* _What to work on_: If a line in the records below holds the word "Person", copy it.

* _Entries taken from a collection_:
==*==

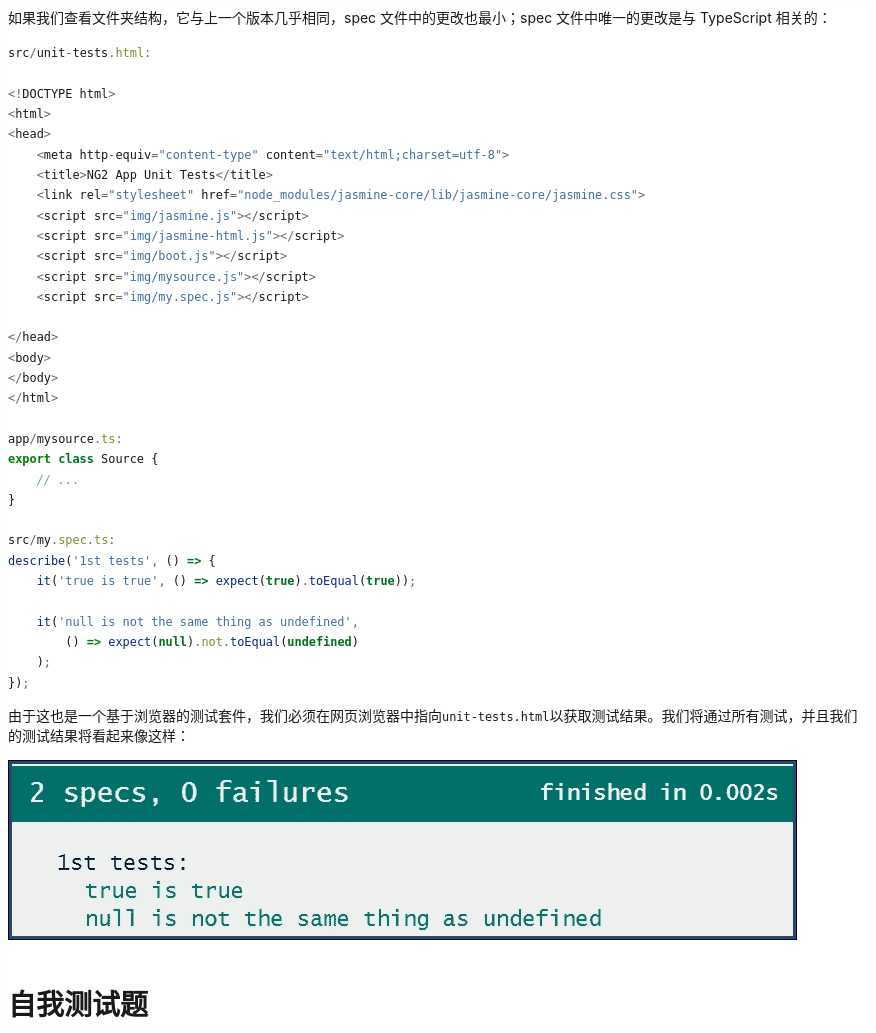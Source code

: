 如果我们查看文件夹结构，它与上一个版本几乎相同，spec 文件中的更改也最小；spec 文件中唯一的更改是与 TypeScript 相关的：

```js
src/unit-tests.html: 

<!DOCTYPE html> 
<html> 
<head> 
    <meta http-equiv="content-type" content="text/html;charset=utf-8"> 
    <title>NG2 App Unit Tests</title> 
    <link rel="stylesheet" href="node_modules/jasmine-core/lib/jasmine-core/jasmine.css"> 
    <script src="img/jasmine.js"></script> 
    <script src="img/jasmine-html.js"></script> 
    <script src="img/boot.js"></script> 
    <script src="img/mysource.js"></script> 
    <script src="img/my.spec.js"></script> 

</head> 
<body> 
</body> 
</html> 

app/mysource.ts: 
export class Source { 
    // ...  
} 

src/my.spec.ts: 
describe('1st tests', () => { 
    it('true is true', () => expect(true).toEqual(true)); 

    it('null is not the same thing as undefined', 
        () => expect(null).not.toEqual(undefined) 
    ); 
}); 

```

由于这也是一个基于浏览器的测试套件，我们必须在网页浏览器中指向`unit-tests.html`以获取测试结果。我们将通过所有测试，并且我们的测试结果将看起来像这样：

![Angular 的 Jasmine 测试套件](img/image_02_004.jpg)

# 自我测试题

==*==

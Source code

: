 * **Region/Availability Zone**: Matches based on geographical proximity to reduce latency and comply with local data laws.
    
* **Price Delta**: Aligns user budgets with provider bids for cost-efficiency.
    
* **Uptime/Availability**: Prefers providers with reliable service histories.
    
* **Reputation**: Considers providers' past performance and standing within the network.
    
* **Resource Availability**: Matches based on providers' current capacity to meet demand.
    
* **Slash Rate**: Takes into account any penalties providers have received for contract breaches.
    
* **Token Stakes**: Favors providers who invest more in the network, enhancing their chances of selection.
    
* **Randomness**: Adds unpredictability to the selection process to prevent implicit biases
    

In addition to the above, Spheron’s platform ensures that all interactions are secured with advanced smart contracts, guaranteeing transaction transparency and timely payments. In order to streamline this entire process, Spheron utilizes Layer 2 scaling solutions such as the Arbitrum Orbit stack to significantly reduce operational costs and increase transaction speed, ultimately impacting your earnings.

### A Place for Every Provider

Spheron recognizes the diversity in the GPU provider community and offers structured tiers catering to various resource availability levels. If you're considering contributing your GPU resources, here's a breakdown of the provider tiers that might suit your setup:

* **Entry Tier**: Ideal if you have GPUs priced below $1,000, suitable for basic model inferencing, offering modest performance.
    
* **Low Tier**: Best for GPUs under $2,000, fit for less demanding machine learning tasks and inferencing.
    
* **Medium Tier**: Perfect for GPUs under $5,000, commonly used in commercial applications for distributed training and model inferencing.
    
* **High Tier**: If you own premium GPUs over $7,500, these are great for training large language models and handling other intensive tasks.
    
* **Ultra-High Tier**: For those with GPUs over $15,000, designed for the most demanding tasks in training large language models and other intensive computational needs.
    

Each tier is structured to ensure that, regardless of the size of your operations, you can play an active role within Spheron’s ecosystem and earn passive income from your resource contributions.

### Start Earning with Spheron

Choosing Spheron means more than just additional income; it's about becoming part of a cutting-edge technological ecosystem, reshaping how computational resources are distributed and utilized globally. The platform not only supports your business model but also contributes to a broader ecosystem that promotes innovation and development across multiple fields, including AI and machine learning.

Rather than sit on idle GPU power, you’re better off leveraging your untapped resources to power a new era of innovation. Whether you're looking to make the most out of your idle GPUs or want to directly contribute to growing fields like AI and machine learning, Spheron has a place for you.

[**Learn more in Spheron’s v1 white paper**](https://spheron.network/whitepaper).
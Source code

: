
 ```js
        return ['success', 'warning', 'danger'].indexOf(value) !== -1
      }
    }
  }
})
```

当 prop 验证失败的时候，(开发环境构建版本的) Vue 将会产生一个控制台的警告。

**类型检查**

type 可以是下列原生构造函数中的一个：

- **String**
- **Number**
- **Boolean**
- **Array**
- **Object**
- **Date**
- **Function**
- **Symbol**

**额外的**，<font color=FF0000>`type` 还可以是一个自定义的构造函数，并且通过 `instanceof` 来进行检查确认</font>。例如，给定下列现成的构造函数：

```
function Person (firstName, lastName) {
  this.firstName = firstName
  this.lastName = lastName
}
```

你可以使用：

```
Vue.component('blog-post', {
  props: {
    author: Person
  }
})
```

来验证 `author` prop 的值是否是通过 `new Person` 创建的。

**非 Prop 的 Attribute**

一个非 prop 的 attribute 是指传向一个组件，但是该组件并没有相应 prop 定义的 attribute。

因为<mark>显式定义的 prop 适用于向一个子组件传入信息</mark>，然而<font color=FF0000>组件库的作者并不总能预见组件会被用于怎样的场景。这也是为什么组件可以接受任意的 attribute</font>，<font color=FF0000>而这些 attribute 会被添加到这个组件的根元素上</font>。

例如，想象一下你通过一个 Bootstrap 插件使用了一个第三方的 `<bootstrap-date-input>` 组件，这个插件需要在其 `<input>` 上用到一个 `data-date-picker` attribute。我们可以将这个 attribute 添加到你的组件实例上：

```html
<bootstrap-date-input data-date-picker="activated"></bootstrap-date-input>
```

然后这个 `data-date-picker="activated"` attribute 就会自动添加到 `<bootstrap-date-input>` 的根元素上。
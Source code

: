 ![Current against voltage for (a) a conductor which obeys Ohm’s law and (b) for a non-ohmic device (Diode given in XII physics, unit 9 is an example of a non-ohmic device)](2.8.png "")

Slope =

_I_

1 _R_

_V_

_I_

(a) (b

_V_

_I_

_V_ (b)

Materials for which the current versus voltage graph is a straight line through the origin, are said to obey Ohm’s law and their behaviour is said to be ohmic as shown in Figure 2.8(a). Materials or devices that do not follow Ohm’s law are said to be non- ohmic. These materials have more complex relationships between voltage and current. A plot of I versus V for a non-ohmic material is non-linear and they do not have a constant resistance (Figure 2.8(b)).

==*==

* _Task output_:
function Person (firstName, lastName) {
    author: Person
来验证 `author` prop 的值是否是通过 `new Person` 创建的。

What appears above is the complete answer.